The essay questions are really just prompts to help you think of something to say, you don't need to follow and answer the questions specifically. If you think you don't do very much and don't know what to write about that, then maybe instead think about what you hope to do in the future and write about that instead of the past, or activities that you think you would like to do with a partner.

If you haven't already, read OKTrends, especially the older entries. You may be getting into ruts that don't matter all that much, and skipping past ways you can do better.

In the meantime, I think a "midlife crisis" might be good for you. Go find some things you wanted to do when you were young but never got around to. Have more fun!
posted by anonymisc at 3:28 PM on August 5, 2014


The best advice i ever got for a profile was to imagine you are rolling yourself as a character for D&D or GURPS or whatever Role Playing Game you know. When you try to do this honestly you will be amazed at what skills you possess-I mean you are holding down a job right? you manage to operate a motor vehicle(or navigate a transit system or stay alive on a bicycle or found a place to live next to you work-whatever), you successfully navigate life on a daily basis-that isn't a no skills scenario. Maybe you aren't Eric Clapton in the music realm, but then there is only ONE Eric Clapton-doesn't mean your a zero because you aren't the best.

And secondly as you are inventorying yourself for your profile, you can identify what you want to gain in skills/abilities, and write that down. NOONE is born knowing how to do cool stuff, and don't focus on what you should know by 40-only focus on what you want to learn/do next. Basic competence in most things can be gained with wikipedia, a library card, possibly classes and sufficient practice. And people who are practicing and learning and stretching their boundaries are interesting.
posted by bartonlong at 3:34 PM on August 5, 2014 [4 favorites]


Have you read other people's "I'm really good at..." answers? People always write small stuff like "I'm really good at making sauerkraut" or "finding parking" or "scrabble" or "folding fitted sheets"*. You don't need or even want to convince people that you're The Best At Everything. Just convey that you're an okay person who might be fun to go get some coffee with.

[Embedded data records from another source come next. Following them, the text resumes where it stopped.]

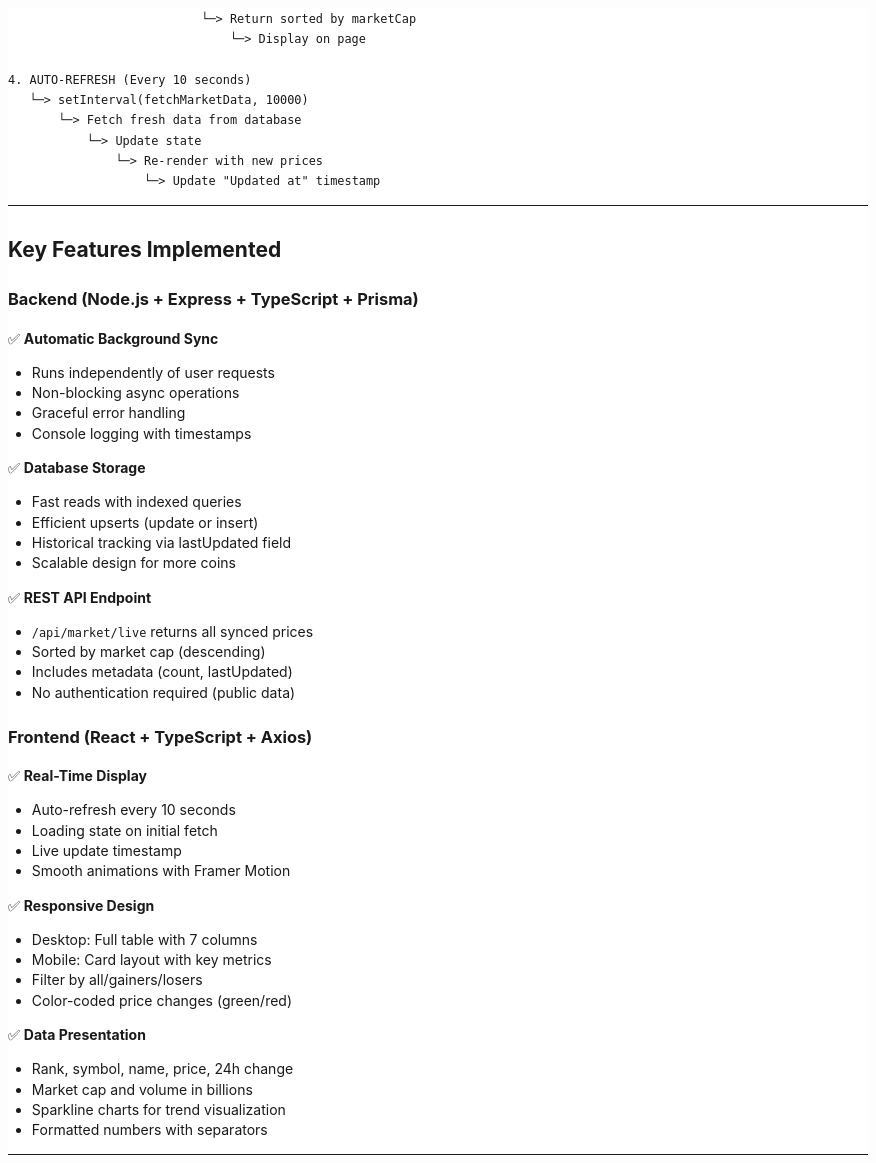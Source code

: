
 ```
                           └─> Return sorted by marketCap
                               └─> Display on page

4. AUTO-REFRESH (Every 10 seconds)
   └─> setInterval(fetchMarketData, 10000)
       └─> Fetch fresh data from database
           └─> Update state
               └─> Re-render with new prices
                   └─> Update "Updated at" timestamp
```

---

## Key Features Implemented

### Backend (Node.js + Express + TypeScript + Prisma)

✅ **Automatic Background Sync**
- Runs independently of user requests
- Non-blocking async operations
- Graceful error handling
- Console logging with timestamps

✅ **Database Storage**
- Fast reads with indexed queries
- Efficient upserts (update or insert)
- Historical tracking via lastUpdated field
- Scalable design for more coins

✅ **REST API Endpoint**
- `/api/market/live` returns all synced prices
- Sorted by market cap (descending)
- Includes metadata (count, lastUpdated)
- No authentication required (public data)

### Frontend (React + TypeScript + Axios)

✅ **Real-Time Display**
- Auto-refresh every 10 seconds
- Loading state on initial fetch
- Live update timestamp
- Smooth animations with Framer Motion

✅ **Responsive Design**
- Desktop: Full table with 7 columns
- Mobile: Card layout with key metrics
- Filter by all/gainers/losers
- Color-coded price changes (green/red)

✅ **Data Presentation**
- Rank, symbol, name, price, 24h change
- Market cap and volume in billions
- Sparkline charts for trend visualization
- Formatted numbers with separators

---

* In fact nobody is good at this, because it is impossible
posted by aubilenon at 3:53 PM on August 5, 2014 [6 favorites]

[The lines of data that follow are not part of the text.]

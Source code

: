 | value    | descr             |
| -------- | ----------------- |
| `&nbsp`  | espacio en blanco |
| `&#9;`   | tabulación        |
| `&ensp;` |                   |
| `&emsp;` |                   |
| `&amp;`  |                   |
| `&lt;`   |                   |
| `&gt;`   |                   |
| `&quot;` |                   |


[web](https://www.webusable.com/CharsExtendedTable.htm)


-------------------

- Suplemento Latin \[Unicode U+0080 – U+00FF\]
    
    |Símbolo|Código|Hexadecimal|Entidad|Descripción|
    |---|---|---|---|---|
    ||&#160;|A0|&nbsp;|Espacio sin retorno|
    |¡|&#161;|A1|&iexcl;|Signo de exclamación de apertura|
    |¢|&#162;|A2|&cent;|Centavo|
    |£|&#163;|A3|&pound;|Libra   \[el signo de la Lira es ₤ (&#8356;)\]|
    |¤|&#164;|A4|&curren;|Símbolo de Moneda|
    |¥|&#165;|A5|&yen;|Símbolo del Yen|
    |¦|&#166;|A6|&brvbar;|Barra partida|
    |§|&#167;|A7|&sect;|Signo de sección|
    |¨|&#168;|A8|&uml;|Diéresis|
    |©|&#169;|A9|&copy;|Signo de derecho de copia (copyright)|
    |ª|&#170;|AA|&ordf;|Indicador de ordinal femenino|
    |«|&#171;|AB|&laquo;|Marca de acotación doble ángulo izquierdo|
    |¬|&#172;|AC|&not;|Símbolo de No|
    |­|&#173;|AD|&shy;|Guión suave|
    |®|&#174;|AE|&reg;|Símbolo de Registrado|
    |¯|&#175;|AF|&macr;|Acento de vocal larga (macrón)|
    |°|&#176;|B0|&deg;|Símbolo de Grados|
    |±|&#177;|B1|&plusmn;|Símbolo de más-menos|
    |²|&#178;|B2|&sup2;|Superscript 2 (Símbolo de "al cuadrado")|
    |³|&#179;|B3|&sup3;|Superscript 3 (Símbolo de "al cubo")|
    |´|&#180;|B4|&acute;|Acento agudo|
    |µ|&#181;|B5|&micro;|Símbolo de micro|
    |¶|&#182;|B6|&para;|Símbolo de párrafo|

Response by poster: Thanks everyone for your input!
Maybe I've come off more negative than I usually am...
Like I said I found writing my profile boring and I can't help but wonder that someone viewing it would be thinking the same.
The music thing: I do highlight that, and very positively. But I can't beat into the ground. I don't want someone thinking "All this guy cares about is music..."

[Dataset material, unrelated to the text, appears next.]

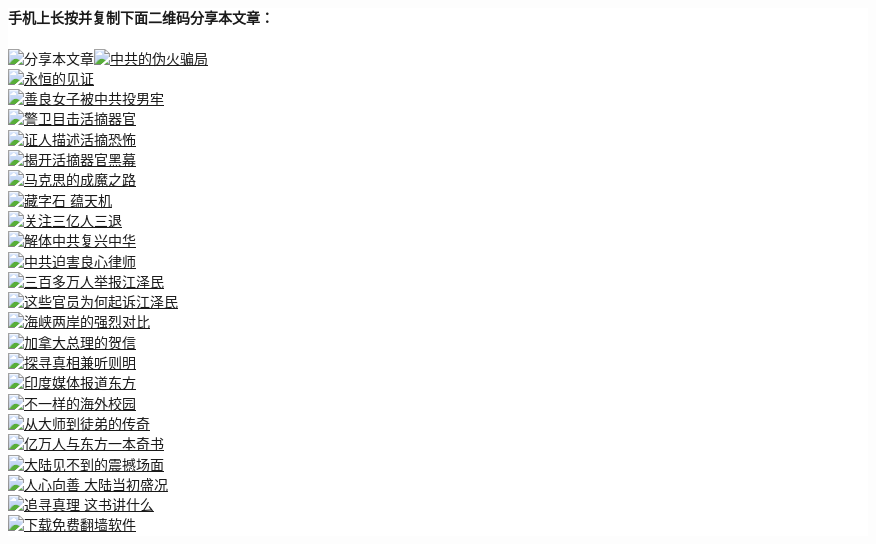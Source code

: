 <strong>手机上长按并复制下面二维码分享本文章：</strong><br><br><img src="https://quickchart.io/qr?size=256&text=https://github.com/1992513/djy/blob/master/gb/7/6/15/n1744556.md%231" title="分享本文章"></td><td VALIGN=TOP><a href="https://github.com/1992513/djy/blob/master/gb/16/1/21/n4622075.md?dfh#1" target="_blank"><img src="https://raw.githubusercontent.com/1992513/djy/master/gb/300/wei-f1.jpg" title="中共的伪火骗局"  alt="中共的伪火骗局"></a><br><a href="https://github.com/1992513/www/blob/master/README.md?dfh#9" target="_blank"><img src="https://raw.githubusercontent.com/1992513/djy/master/gb/300/yong-h.jpg" title="永恒的见证"  alt="永恒的见证"></a><br><a href="https://github.com/1992513/djy/blob/master/gb/13/9/29/n3974789.md?dfh#1" target="_blank"><img src="https://raw.githubusercontent.com/1992513/djy/master/gb/300/shang-lnz.jpg" title="善良女子被中共投男牢"  alt="善良女子被中共投男牢"></a><br><a href="https://github.com/1992513/djy/blob/master/gb/16/3/16/n4663449.md?dfh#1" target="_blank"><img src="https://raw.githubusercontent.com/1992513/djy/master/gb/300/huo-z3.jpg" title="警卫目击活摘器官"  alt="警卫目击活摘器官"></a><br><a href="https://github.com/1992513/djy/blob/master/gb/16/8/7/n8177641.md?dfh#1" target="_blank"><img src="https://raw.githubusercontent.com/1992513/djy/master/gb/300/huo-z4.jpg" title="证人描述活摘恐怖"  alt="证人描述活摘恐怖"></a><br><a href="https://github.com/1992513/djy/blob/master/gb/10/4/19/n2881569.md?dfh#1" target="_blank"><img src="https://raw.githubusercontent.com/1992513/djy/master/gb/300/huo-z1.jpg" title="揭开活摘器官黑幕"  alt="揭开活摘器官黑幕"></a><br><a href="https://github.com/1992513/djy/blob/master/gb/10/11/7/n3077476.md?dfh#1" target="_blank"><img src="https://raw.githubusercontent.com/1992513/djy/master/gb/300/ma-ks.jpg" title="马克思的成魔之路"  alt="马克思的成魔之路"></a><br><a href="https://github.com/1992513/djy/blob/master/gb/14/6/9/n4173977.md?dfh#1" target="_blank"><img src="https://raw.githubusercontent.com/1992513/djy/master/gb/300/chang-zs.jpg" title="藏字石 蕴天机"  alt="藏字石 蕴天机"></a><br><a href="https://github.com/1992513/djy/blob/master/gb/18/5/10/n10381511.md?dfh#1" target="_blank"><img src="https://raw.githubusercontent.com/1992513/djy/master/gb/300/st1.jpg" title="关注三亿人三退"  alt="关注三亿人三退"></a><br><a href="https://github.com/1992513/djy/blob/master/gb/18/3/21/n10237682.md?dfh#1" target="_blank"><img src="https://raw.githubusercontent.com/1992513/djy/master/gb/300/jie-t.jpg" title="解体中共复兴中华"  alt="解体中共复兴中华"></a><br><a href="https://github.com/1992513/djy/blob/master/gb/9/2/9/n2422991.md?dfh#1" target="_blank"><img src="https://raw.githubusercontent.com/1992513/djy/master/gb/300/gao-zs.jpg" title="中共迫害良心律师"  alt="中共迫害良心律师"></a><br><a href="https://github.com/1992513/djy/blob/master/gb/18/12/9/n10900044.md?dfh#1" target="_blank"><img src="https://raw.githubusercontent.com/1992513/djy/master/gb/300/sj1.jpg" title="三百多万人举报江泽民"  alt="三百多万人举报江泽民"></a><br><a href="https://github.com/1992513/djy/blob/master/gb/18/8/28/n10672014.md?dfh#1" target="_blank"><img src="https://raw.githubusercontent.com/1992513/djy/master/gb/300/sj2.jpg" title="这些官员为何起诉江泽民"  alt="这些官员为何起诉江泽民"></a><br><a href="https://github.com/1992513/djy/blob/master/gb/8/12/18/n2367165.md?dfh#1" target="_blank"><img src="https://raw.githubusercontent.com/1992513/djy/master/gb/300/liangan.jpg" title="海峡两岸的强烈对比"  alt="海峡两岸的强烈对比"></a><br><a href="https://github.com/1992513/djy/blob/master/gb/15/12/10/n4593139.md?dfh#1" target="_blank"><img src="https://raw.githubusercontent.com/1992513/djy/master/gb/300/jia-ndzl.jpg" title="加拿大总理的贺信"  alt="加拿大总理的贺信"></a><br><a href="https://github.com/1992513/djy/blob/master/gb/11/6/17/n3289382.md?dfh#1" target="_blank"><img src="https://raw.githubusercontent.com/1992513/djy/master/gb/300/xiao-wd.jpg" title="探寻真相兼听则明"  alt="探寻真相兼听则明"></a><br><a href="https://github.com/1992513/djy/blob/master/gb/18/10/27/n10812623.md?dfh#1" target="_blank"><img src="https://raw.githubusercontent.com/1992513/djy/master/gb/300/yindu.jpg" title="印度媒体报道东方"  alt="印度媒体报道东方"></a><br><a href="https://github.com/1992513/djy/blob/master/gb/18/6/9/n10469652.md?dfh#1" target="_blank"><img src="https://raw.githubusercontent.com/1992513/djy/master/gb/300/xie-j.jpg" title="不一样的海外校园"  alt="不一样的海外校园"></a><br><a href="https://github.com/1992513/djy/blob/master/gb/7/4/5/n1669415.md?dfh#1" target="_blank"><img src="https://raw.githubusercontent.com/1992513/djy/master/gb/300/li-up.jpg" title="从大师到徒弟的传奇"  alt="从大师到徒弟的传奇"></a><br><a href="https://github.com/1992513/djy/blob/master/gb/17/5/26/n9191512.md?dfh#1" target="_blank"><img src="https://raw.githubusercontent.com/1992513/djy/master/gb/300/zfl2.jpg" title="亿万人与东方一本奇书"  alt="亿万人与东方一本奇书"></a><br><a href="https://github.com/1992513/djy/blob/master/gb/13/11/27/n4020290.md?dfh#1" target="_blank"><img src="https://raw.githubusercontent.com/1992513/djy/master/gb/300/zhen-h.jpg" title="大陆见不到的震撼场面"  alt="大陆见不到的震撼场面"></a><br><a href="https://github.com/1992513/djy/blob/master/gb/15/7/17/n4482910.md?dfh#1" target="_blank"><img src="https://raw.githubusercontent.com/1992513/djy/master/gb/300/dalu-sk.jpg" title="人心向善 大陆当初盛况"  alt="人心向善 大陆当初盛况"></a><br><a href="https://github.com/1992513/djy/blob/master/gb/19/1/5/n10955468.md?dfh#1" target="_blank"><img src="https://raw.githubusercontent.com/1992513/djy/master/gb/300/zfl1.jpg" title="追寻真理 这书讲什么"  alt="追寻真理 这书讲什么"></a><br><a href="https://github.com/1992513/www/blob/master/README.md?dfh#1" target="_blank"><img src="https://raw.githubusercontent.com/1992513/djy/master/gb/300/fq1.jpg" title="下载免费翻墙软件"  alt="下载免费翻墙软件"></a><br></td></tr></table>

I have read a number of tips from OK Trends, as well as right here on MeFi; most often I see mentioned "too many photos of just you", "you look too posed" and "need action shots" and "you with your friends"...how in the essays one should capture the viewers imagination and so on.
I'm just feeling a little unarmed in that department.
I plan to do more stuff, but until I do, I'm looking for ways to "pad" my profile...kinda like a spotty resume.

Couple more random points: When I say I have no family, I'm serious - I am the only child of two only children, and they have passed on. There is no family unfortunately. As for friends, I have a few acquaintances who I am trying to turn into friends...honestly I'm not super upset at this, often people my age are married and have kids. I takes a long time to make friends, but I'm working on it.

Also, it was mentioned in one of the replies to be specific in regard to marriage/kids: Yes I have made it clear (Long term, marriage, wants kids).
posted by Soap D. Spencer at 4:18 PM on August 5, 2014 [1 favorite]


I once read some touristy stuff about how serene and quiet some desert was. Almost anything can be spun positively.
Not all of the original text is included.